The release of the movie Why We Ride, combined with a look at many of my motorcyclist friends, made me think about why I started riding.
I started riding a motorcycle to be cool. I grew up watching Happy Days on TV. Henry Winkler as the Fonz was the coolest character I knew. He had a mastery of the machine that I envied. There’s one episode where he puts his bike back together blind. I wanted that.
Flash forward many years. My best friend David got a bike. David was always much cooler than I was – tall, blonde, athletic, and good-looking compared to my short, awkward self. He had the self-confidence to know anything he did would be cool. The motorcycle was the topper.
I started riding a motorcycle. It didn’t do anything I expected. The only self-confidence I gained was from the fact I enjoyed riding and was good at going fast. That self-confidence melted the moment I got off the bike. I was still likely to have been voted “Least likely to get laid.” (Thanks to Dr. Les Kertay for that one.)
I was a nerd on a motorcycle.
No matter what I did, I never seemed any cooler. I started doing track days and racing – no cooler. Faster, but not cooler. I rode everywhere I could. I couldn’t shake being a nerd on a motorcycle. By this time it’s gotten into my blood. I define myself, in part, as a motorcyclist. I’m raising my daughter to be one, too. (She wants to be a particle physicist, so I’m thinking I’m raising another nerd motorcyclist.)

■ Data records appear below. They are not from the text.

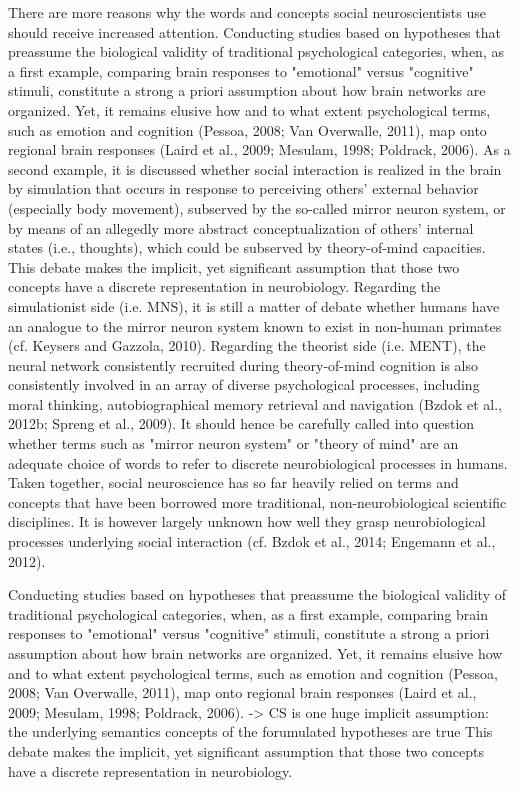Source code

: \documentclass[authoryear,review,3p]{elsarticle}
\begin{document}
There are more reasons why the words and concepts social neuroscientists use should receive increased attention. Conducting studies based on hypotheses that preassume the biological validity of traditional psychological categories, when, as a first example, comparing brain responses to "emotional" versus "cognitive" stimuli, constitute a strong a priori assumption about how brain networks are organized. Yet, it remains elusive how and to what extent psychological terms, such as emotion and cognition (Pessoa, 2008; Van Overwalle, 2011), map onto regional brain responses (Laird et al., 2009; Mesulam, 1998; Poldrack, 2006). As a second example, it is discussed whether social interaction is realized in the brain by simulation that occurs in response to perceiving others' external behavior (especially body movement), subserved by the so-called mirror neuron system, or by means of an allegedly more abstract conceptualization of others' internal states (i.e., thoughts), which could be subserved by theory-of-mind capacities. This debate makes the implicit, yet significant assumption that those two concepts have a discrete representation in neurobiology. Regarding the simulationist side (i.e. MNS), it is still a matter of debate whether humans have an analogue to the mirror neuron system known to exist in non-human primates (cf. Keysers and Gazzola, 2010). Regarding the theorist side (i.e. MENT), the neural network consistently recruited during theory-of-mind cognition is also consistently involved in an array of diverse psychological processes, including moral thinking, autobiographical memory retrieval and navigation (Bzdok et al., 2012b; Spreng et al., 2009). It should hence be carefully called into question whether terms such as "mirror neuron system" or "theory of mind" are an adequate choice of words to refer to discrete neurobiological processes in humans. Taken together, social neuroscience has so far heavily relied on terms and concepts that have been borrowed more traditional, non-neurobiological scientific disciplines. It is however largely unknown how well they grasp neurobiological processes underlying social interaction (cf. Bzdok et al., 2014; Engemann et al., 2012).

Conducting studies based on hypotheses that preassume the biological validity of traditional psychological categories, when, as a first example, comparing brain responses to "emotional" versus "cognitive" stimuli, constitute a strong a priori assumption about how brain networks are organized. Yet, it remains elusive how and to what extent psychological terms, such as emotion and cognition (Pessoa, 2008; Van Overwalle, 2011), map onto regional brain responses (Laird et al., 2009; Mesulam, 1998; Poldrack, 2006). 
-> CS is one huge implicit assumption:
the underlying semantics concepts of the forumulated hypotheses are true
This debate makes the implicit, yet significant assumption that those two concepts have a discrete representation in neurobiology. 
\end{document}
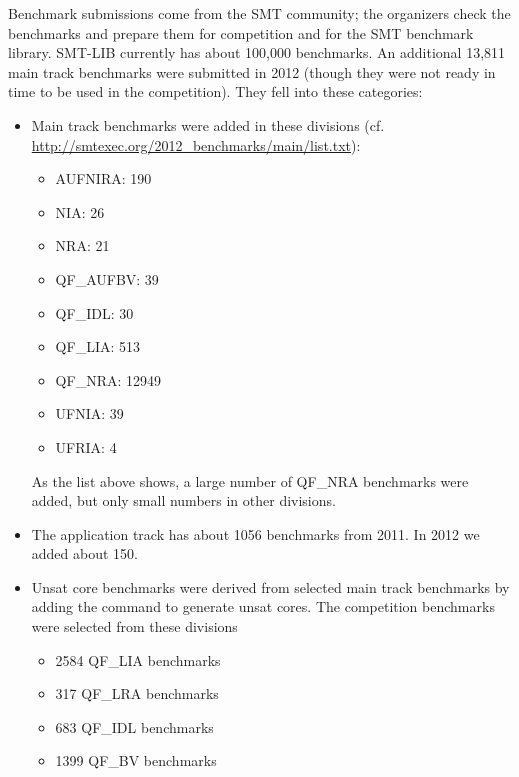 \documentclass[twosize,11pt]{article}
\begin{document}
Benchmark submissions come from the SMT community; the organizers check the benchmarks and prepare them for competition and for the SMT benchmark library.
SMT-LIB currently has about 100,000 benchmarks. An additional 13,811 main track benchmarks were submitted in 2012 (though they were not ready in time to be used in the competition). They fell into these categories:
\begin{itemize}
\item Main track benchmarks were added in these divisions (cf. \url{http://smtexec.org/2012_benchmarks/main/list.txt}):
\begin{itemize}
\item AUFNIRA: 190
\item NIA: 26
\item NRA: 21
\item QF\_AUFBV: 39
\item QF\_IDL: 30
\item QF\_LIA: 513
\item QF\_NRA: 12949
\item UFNIA: 39
\item UFRIA: 4
\end{itemize}
As the list above shows, a large number of QF\_NRA benchmarks were added, but only small numbers in other divisions.
\item The application track has about 1056 benchmarks from 2011. In 2012 we added about 150.
\item Unsat core benchmarks were derived from selected main track benchmarks by adding the command to generate unsat cores. The competition benchmarks were selected from these divisions
\begin{itemize}
\item 2584 QF\_LIA benchmarks
\item  317 QF\_LRA benchmarks
\item  683 QF\_IDL benchmarks
\item 1399 QF\_BV benchmarks
\end{itemize}
\end{itemize}
\end{document}
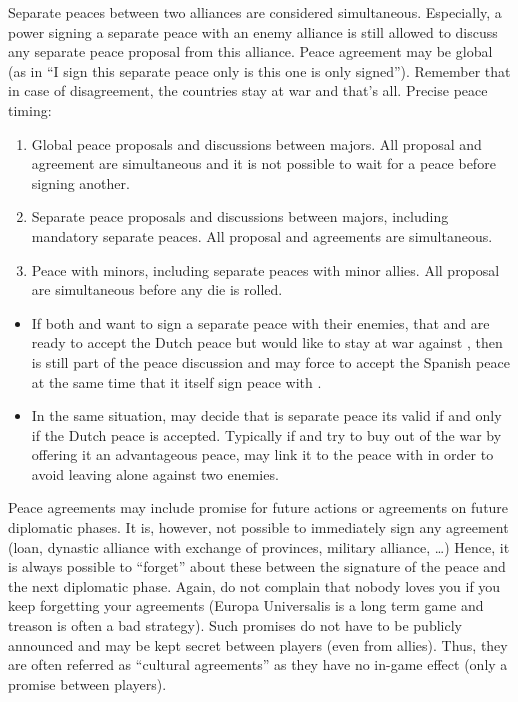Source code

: Separate peaces between two alliances are considered simultaneous. Especially,
a power signing a separate peace with an enemy alliance is still allowed to
discuss any separate peace proposal from this alliance. Peace agreement may be
global (as in ``I sign this separate peace only is this one is only
signed''). Remember that in case of disagreement, the countries stay at war
and that's all.
\bparag Precise peace timing:
\begin{enumerate}
\item Global peace proposals and discussions between majors. All proposal and
  agreement are simultaneous and it is not possible to wait for a peace before
  signing another.
\item Separate peace proposals and discussions between majors, including
  mandatory separate peaces. All proposal and agreements are simultaneous.
\item Peace with minors, including separate peaces with minor allies. All
  proposal are simultaneous before any die is rolled.
\end{enumerate}

\begin{exemple}[Continued]
  \begin{itemize}
  \item If both \HOL and \HIS want to sign a separate peace with their
    enemies, that \FRA and \HIS are ready to accept the Dutch peace but \ANG
    would like to stay at war against \HIS, then \HOL is still part of the
    peace discussion and may force \ANG to accept the Spanish peace at the
    same time that it itself sign peace with \FRA.
  \item In the same situation, \HIS may decide that is separate peace its
    valid if and only if the Dutch peace is accepted. Typically if \ANG and
    \HOL try to buy \HIS out of the war by offering it an advantageous peace,
    \HIS may link it to the peace with \HOL in order to avoid leaving \FRA
    alone against two enemies.
  \end{itemize}
\end{exemple}

\bparag Peace agreements may include promise for future actions or agreements
on future diplomatic phases.
\bparag It is, however, not possible to immediately sign any agreement (loan,
dynastic alliance with exchange of provinces, military alliance, \ldots)
Hence, it is always possible to ``forget'' about these between the signature
of the peace and the next diplomatic phase. Again, do not complain that nobody
loves you if you keep forgetting your agreements (Europa Universalis is a long
term game and treason is often a bad strategy).
\bparag Such promises do not have to be publicly announced and may be kept
secret between players (even from allies). Thus, they are often referred as
``cultural agreements'' as they have no in-game effect (only a promise between
players). 

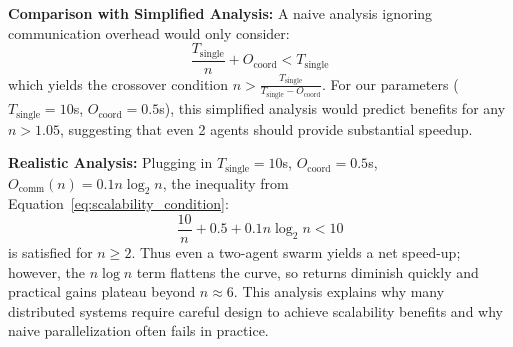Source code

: \documentclass{article}
\begin{document}
\textbf{Comparison with Simplified Analysis:} A naive analysis ignoring communication overhead would only consider:
\begin{equation}
\label{eq:simplified_condition}
\frac{T_{\text{single}}}{n} + O_{\text{coord}} < T_{\text{single}}
\end{equation}
which yields the crossover condition $n > \frac{T_{\text{single}}}{T_{\text{single}} - O_{\text{coord}}}$. For our parameters ($T_{\text{single}} = 10$s, $O_{\text{coord}} = 0.5$s), this simplified analysis would predict benefits for any $n > 1.05$, suggesting that even 2 agents should provide substantial speedup.

\textbf{Realistic Analysis:} Plugging in $T_{\text{single}} = 10$s, $O_{\text{coord}} = 0.5$s, $O_{\text{comm}}(n) = 0.1 n \log_2 n$, the inequality from Equation~\ref{eq:scalability_condition}:
\begin{equation}
\label{eq:realistic_condition}
\frac{10}{n} + 0.5 + 0.1 n \log_2 n < 10
\end{equation}
is satisfied for $n \geq 2$. Thus even a two-agent swarm yields a net speed-up; however, the $n \log n$ term flattens the curve, so returns diminish quickly and practical gains plateau beyond $n \approx 6$. This analysis explains why many distributed systems require careful design to achieve scalability benefits and why naive parallelization often fails in practice.
\end{document}
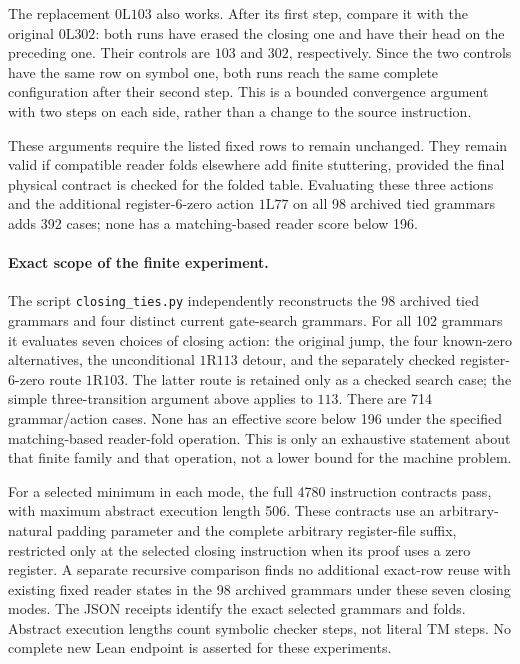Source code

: The replacement $0\mathrm L103$ also works.  After its first step,
compare it with the original $0\mathrm L302$: both runs have erased the
closing one and have their head on the preceding one.  Their controls
are $103$ and $302$, respectively.  Since the two controls have the same
row on symbol one, both runs reach the same complete configuration after
their second step.  This is a bounded convergence argument with two
steps on each side, rather than a change to the source instruction.

These arguments require the listed fixed rows to remain unchanged.
They remain valid if compatible reader folds elsewhere add finite
stuttering, provided the final physical contract is checked for the
folded table.  Evaluating these three actions and the additional
register-6-zero action $1\mathrm L77$ on all 98 archived tied grammars
adds 392 cases; none has a matching-based reader score below 196.

\paragraph{Exact scope of the finite experiment.}
The script \texttt{closing\_ties.py} independently reconstructs the 98
archived tied grammars and four distinct current gate-search grammars.
For all 102 grammars it evaluates seven choices of closing action: the
original jump, the four known-zero alternatives, the unconditional
$1\mathrm R113$ detour, and the separately checked register-6-zero route
$1\mathrm R103$.  The latter route is retained only as a checked search
case; the simple three-transition argument above applies to $113$.
There are 714 grammar/action cases.  None has an effective score below
196 under the specified matching-based reader-fold operation.  This is
only an exhaustive statement about that finite family and that operation,
not a lower bound for the machine problem.

For a selected minimum in each mode, the full 4780 instruction contracts
pass, with maximum abstract execution length 506.  These contracts use
an arbitrary-natural padding parameter and the complete arbitrary
register-file suffix, restricted only at the selected closing instruction
when its proof uses a zero register.  A separate recursive comparison
finds no additional exact-row reuse with existing fixed reader states in
the 98 archived grammars under these seven closing modes.  The JSON
receipts identify the exact selected grammars and folds.  Abstract
execution lengths count symbolic checker steps, not literal TM steps.
No complete new Lean endpoint is asserted for these experiments.
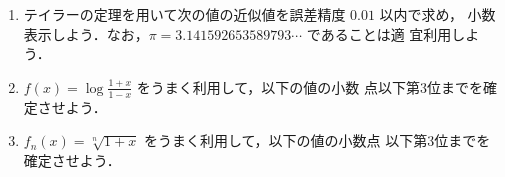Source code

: \documentclass[11pt, uplatex, dvipdfmx, twoside]{jsarticle}
\newcommand{\ds}{\displaystyle}
\begin{document}
\begin{enumerate}[label=\arabic{section}.\arabic*]

  \setlength{\itemsep}{1zh}
  
\item テイラーの定理を用いて次の値の近似値を誤差精度 $0.01$ 以内で求め，
  小数表示しよう．なお，$\pi = 3.141592653589793\cdots$ であることは適
  宜利用しよう．

  \vspace{1ex}


\item $\ds f(x) = \log\frac{1+x}{1-x}$ をうまく利用して，以下の値の小数
  点以下第3位までを確定させよう．

  \vspace{1ex}


\item $f_n(x) = \sqrt[n]{1+x}$ をうまく利用して，以下の値の小数点
  以下第3位までを確定させよう．

  \vspace{1ex}

\end{enumerate}
\end{document}
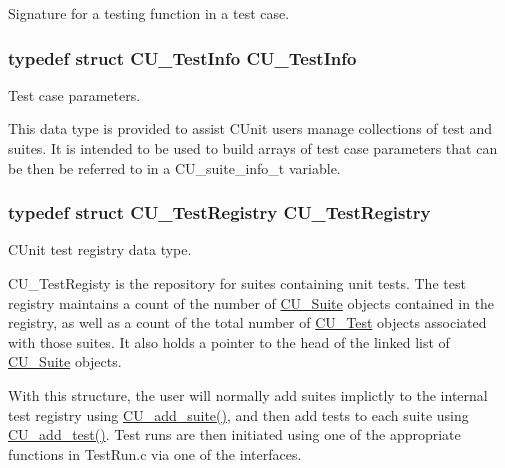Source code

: Signature for a testing function in a test case. 

\hypertarget{group___framework_gad5892aef99bf82d4be23b9284531382d}{
\subsubsection[{C\+U\+\_\+\+Test\+Info}]{\setlength{\rightskip}{0pt plus 5cm}typedef struct {\bf C\+U\+\_\+\+Test\+Info}  {\bf C\+U\+\_\+\+Test\+Info}}}\label{group___framework_gad5892aef99bf82d4be23b9284531382d}


Test case parameters. 

This data type is provided to assist C\+Unit users manage collections of test and suites. It is intended to be used to build arrays of test case parameters that can be then be referred to in a C\+U\+\_\+suite\+\_\+info\+\_\+t variable. \hypertarget{group___framework_ga9a7758811da313b88b23c6e6fdc537a0}{
\subsubsection[{C\+U\+\_\+\+Test\+Registry}]{\setlength{\rightskip}{0pt plus 5cm}typedef struct {\bf C\+U\+\_\+\+Test\+Registry}  {\bf C\+U\+\_\+\+Test\+Registry}}}\label{group___framework_ga9a7758811da313b88b23c6e6fdc537a0}


C\+Unit test registry data type. 

C\+U\+\_\+\+Test\+Registy is the repository for suites containing unit tests. The test registry maintains a count of the number of \hyperlink{struct_c_u___suite}{C\+U\+\_\+\+Suite} objects contained in the registry, as well as a count of the total number of \hyperlink{struct_c_u___test}{C\+U\+\_\+\+Test} objects associated with those suites. It also holds a pointer to the head of the linked list of \hyperlink{struct_c_u___suite}{C\+U\+\_\+\+Suite} objects. 

With this structure, the user will normally add suites implictly to the internal test registry using \hyperlink{group___framework_ga94b8f1bbbd93b154a60bb1d43391b48a}{C\+U\+\_\+add\+\_\+suite()}, and then add tests to each suite using \hyperlink{group___framework_gad9f198a8a5fa8cc6870c3c8be873869f}{C\+U\+\_\+add\+\_\+test()}. Test runs are then initiated using one of the appropriate functions in Test\+Run.\+c via one of the interfaces. 

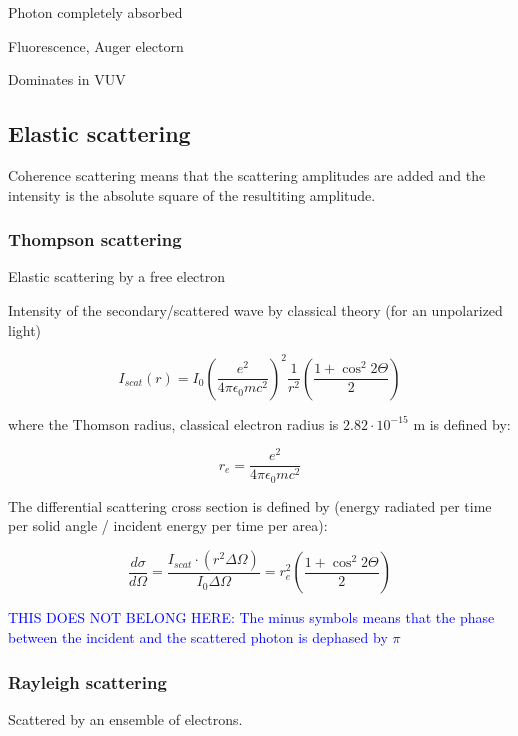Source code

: Photon completely absorbed

Fluorescence, Auger electorn

Dominates in VUV

\subsection{Elastic scattering}

Coherence scattering means that the scattering amplitudes are added and the intensity is the absolute square of the resultiting amplitude.

\subsubsection{Thompson scattering}
Elastic scattering by a free electron

Intensity of the secondary/scattered wave by classical theory (for an unpolarized light)

\begin{equation}
        I_{scat}\left( r \right)= I_0 \left( \frac{e^2}{4\pi \epsilon_0 m c^2} \right)^2 \frac{1}{r^2} \left( \frac{1+\cos^2{2\Theta}}{2} \right)
\end{equation}

where the Thomson radius, classical electron radius is $2.82\cdot10^{-15}$ m is defined by:

\begin{equation}
        r_e= \frac{e^2}{4\pi\epsilon_0 m c^2}
\end{equation}

The differential scattering cross section is defined by (energy radiated per time per solid angle / incident energy per time per area):

\begin{equation}
        \label{eq:thomson_cross_section}
        \frac{d\sigma}{d\Omega}= \frac{I_{scat} \cdot \left(r^2 \Delta \Omega \right)}{I_0\Delta \Omega}=r_e^2\left( \frac{1+\cos^2{2\Theta}}{2} \right)
\end{equation}


\textcolor{blue}{THIS DOES NOT BELONG HERE: The minus symbols means that the phase between the incident and the scattered photon is dephased by $\pi$}

\subsubsection{Rayleigh scattering}
Scattered by an ensemble of electrons.

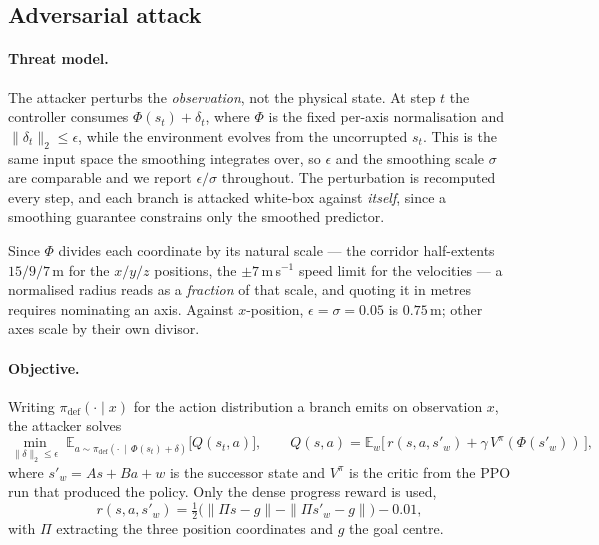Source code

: 
\subsection{Adversarial attack}
\label{sec:uav3d-attack}

\paragraph{Threat model.} The attacker perturbs the \emph{observation}, not the
physical state. At step $t$ the controller consumes $\Phi(s_t) + \delta_t$, where
$\Phi$ is the fixed per-axis normalisation and $\|\delta_t\|_2 \le \epsilon$,
while the environment evolves from the uncorrupted $s_t$. This is the same input
space the smoothing integrates over, so $\epsilon$ and the smoothing scale
$\sigma$ are comparable and we report $\epsilon/\sigma$ throughout. The
perturbation is recomputed every step, and each branch is attacked white-box
against \emph{itself}, since a smoothing guarantee constrains only the smoothed
predictor.

Since $\Phi$ divides each coordinate by its natural scale --- the corridor
half-extents $15/9/7$\,m for the $x/y/z$ positions, the $\pm7$\,m\,s$^{-1}$ speed
limit for the velocities --- a normalised radius reads as a \emph{fraction} of
that scale, and quoting it in metres requires nominating an axis. Against
$x$-position, $\epsilon=\sigma=0.05$ is $0.75$\,m; other axes scale by their own
divisor.

\paragraph{Objective.} Writing $\pi_{\mathrm{def}}(\cdot\mid x)$ for the action
distribution a branch emits on observation $x$, the attacker solves
%
\begin{equation}
  \min_{\|\delta\|_2 \le \epsilon}\;
  \mathbb{E}_{a \sim \pi_{\mathrm{def}}(\cdot\,\mid\, \Phi(s_t) + \delta)}\bigl[Q(s_t,a)\bigr],
  \qquad
  Q(s,a) = \mathbb{E}_{w}\bigl[\, r(s,a,s'_w) + \gamma\, V^{\pi}(\Phi(s'_w)) \,\bigr],
  \label{eq:uav-attack}
\end{equation}
%
where $s'_w = As + Ba + w$ is the successor state and $V^\pi$ is the critic from
the PPO run that produced the policy. Only the dense progress reward is used,
%
\begin{equation}
  r(s,a,s'_w) = \tfrac12\bigl(\|\Pi s - g\| - \|\Pi s'_w - g\|\bigr) - 0.01,
  \label{eq:uav-reward}
\end{equation}
%
with $\Pi$ extracting the three position coordinates and $g$ the goal centre.

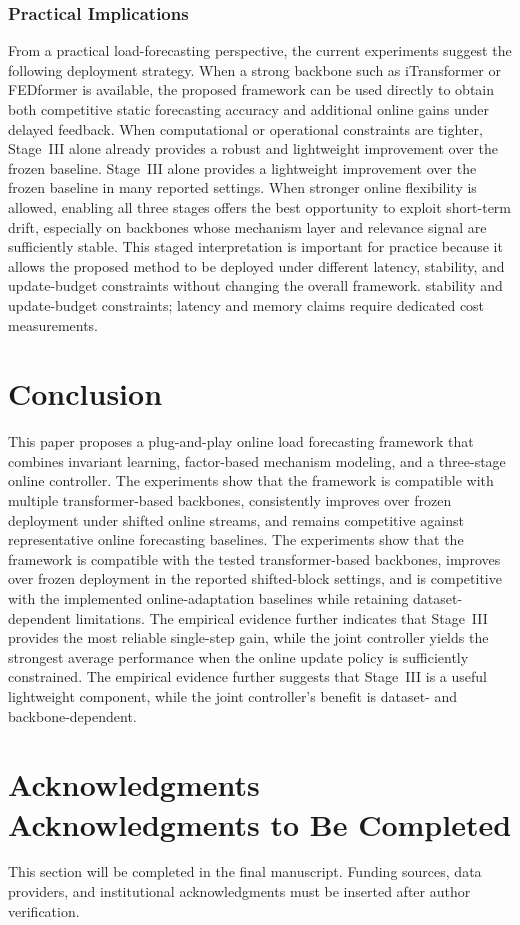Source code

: ﻿\documentclass[journal]{IEEEtran}
\DeclareRobustCommand{\oldtext}[1]{{\color{revisionred}#1}}
\DeclareRobustCommand{\newtext}[1]{{\color{revisionblue}#1}}
\DeclareRobustCommand{\why}[1]{{\color{revisionblue}{\footnotesize (#1)}}}
\DeclareRobustCommand{\rw}[3]{\oldtext{#1} \newtext{#2}\why{#3}}
\begin{document}
\subsubsection{Practical Implications}
From a practical load-forecasting perspective, the current experiments suggest the following deployment strategy. When a strong backbone such as iTransformer or FEDformer is available, the proposed framework can be used directly to obtain both competitive static forecasting accuracy and additional online gains under delayed feedback. When computational or operational constraints are tighter, \rw{Stage~III alone already provides a robust and lightweight improvement over the frozen baseline.}{Stage~III alone provides a lightweight improvement over the frozen baseline in many reported settings.}{删除 robust，并限定范围。} When stronger online flexibility is allowed, enabling all three stages offers the best opportunity to exploit short-term drift, especially on backbones whose mechanism layer and relevance signal are sufficiently stable. This staged interpretation is important for practice because it allows the proposed method to be deployed under different \rw{latency, stability, and update-budget constraints without changing the overall framework.}{stability and update-budget constraints; latency and memory claims require dedicated cost measurements.}{未测延迟和内存，不能作为已验证结论。}

\FloatBarrier
\balance
\section{Conclusion}
This paper proposes a plug-and-play online load forecasting framework that combines invariant learning, factor-based mechanism modeling, and a three-stage online controller. \rw{The experiments show that the framework is compatible with multiple transformer-based backbones, consistently improves over frozen deployment under shifted online streams, and remains competitive against representative online forecasting baselines.}{The experiments show that the framework is compatible with the tested transformer-based backbones, improves over frozen deployment in the reported shifted-block settings, and is competitive with the implemented online-adaptation baselines while retaining dataset-dependent limitations.}{结论与审计证据一致，删除普遍优越性。} \rw{The empirical evidence further indicates that Stage~III provides the most reliable single-step gain, while the joint controller yields the strongest average performance when the online update policy is sufficiently constrained.}{The empirical evidence further suggests that Stage~III is a useful lightweight component, while the joint controller's benefit is dataset- and backbone-dependent.}{修正 all-backbone 和 stage-combination 结论过强问题。}

\section*{\rw{Acknowledgments}{Acknowledgments to Be Completed}{占位标题改为待完成状态，避免误认为最终稿。}}
\rw{This section will be completed in the final manuscript.}{Funding sources, data providers, and institutional acknowledgments must be inserted after author verification.}{保留待作者确认的信息，不编造资助或贡献。}
\end{document}

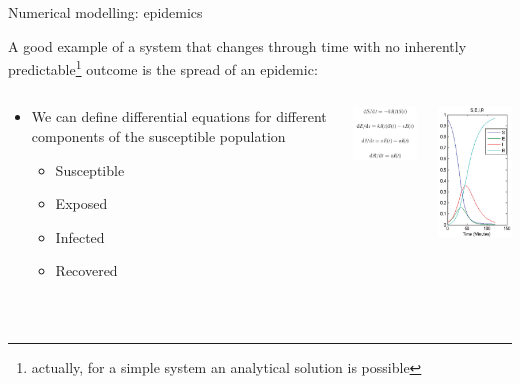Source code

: \begin{frame}{\insertsectionnumber{ |} Numerical modelling: epidemics}

A good example of a system that changes through time with no inherently predictable\footnote{actually, for a simple system an analytical solution is possible}  outcome is the spread of an epidemic:

\begin{columns}

\hspace*{1cm}\column[c]{4.5cm}

\vspace*{0.5cm}\begin{beamerboxesrounded}[lower=gray,shadow=true]{

\begin{itemize}
\item We can define differential equations for different components of the susceptible population
\begin{itemize}
\item Susceptible
\item Exposed
\item Infected
\item Recovered
\end{itemize}
\end{itemize}
}
\end{beamerboxesrounded}

\begin{beamerboxesrounded}[lower=gray,shadow=true]{
\centering\includegraphics[width=3cm]{images/SEIR_eqs.png}\\

}
\end{beamerboxesrounded}



\hspace*{1cm}\column[c]{3.5cm}
\includegraphics[width=3.5cm]{images/SEIR_plot.png}
\end{columns}

\vspace*{0.5cm}\\


\end{frame}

30 years and dozens of bikes later, I’ve realized that I’m still a nerd on a motorcycle. That’s just fine. I think back to the friends I’ve made and I realize lots of them are nerds on motorcycles, too. I once put together a group ride of about a dozen guys, and realized that the only one who wasn’t in IT was me. Some of the best riders I know are in typically nerdy professions – engineers, coders, accountants. All nerds on motorcycles.
I wonder how many of them started for the same reason I did.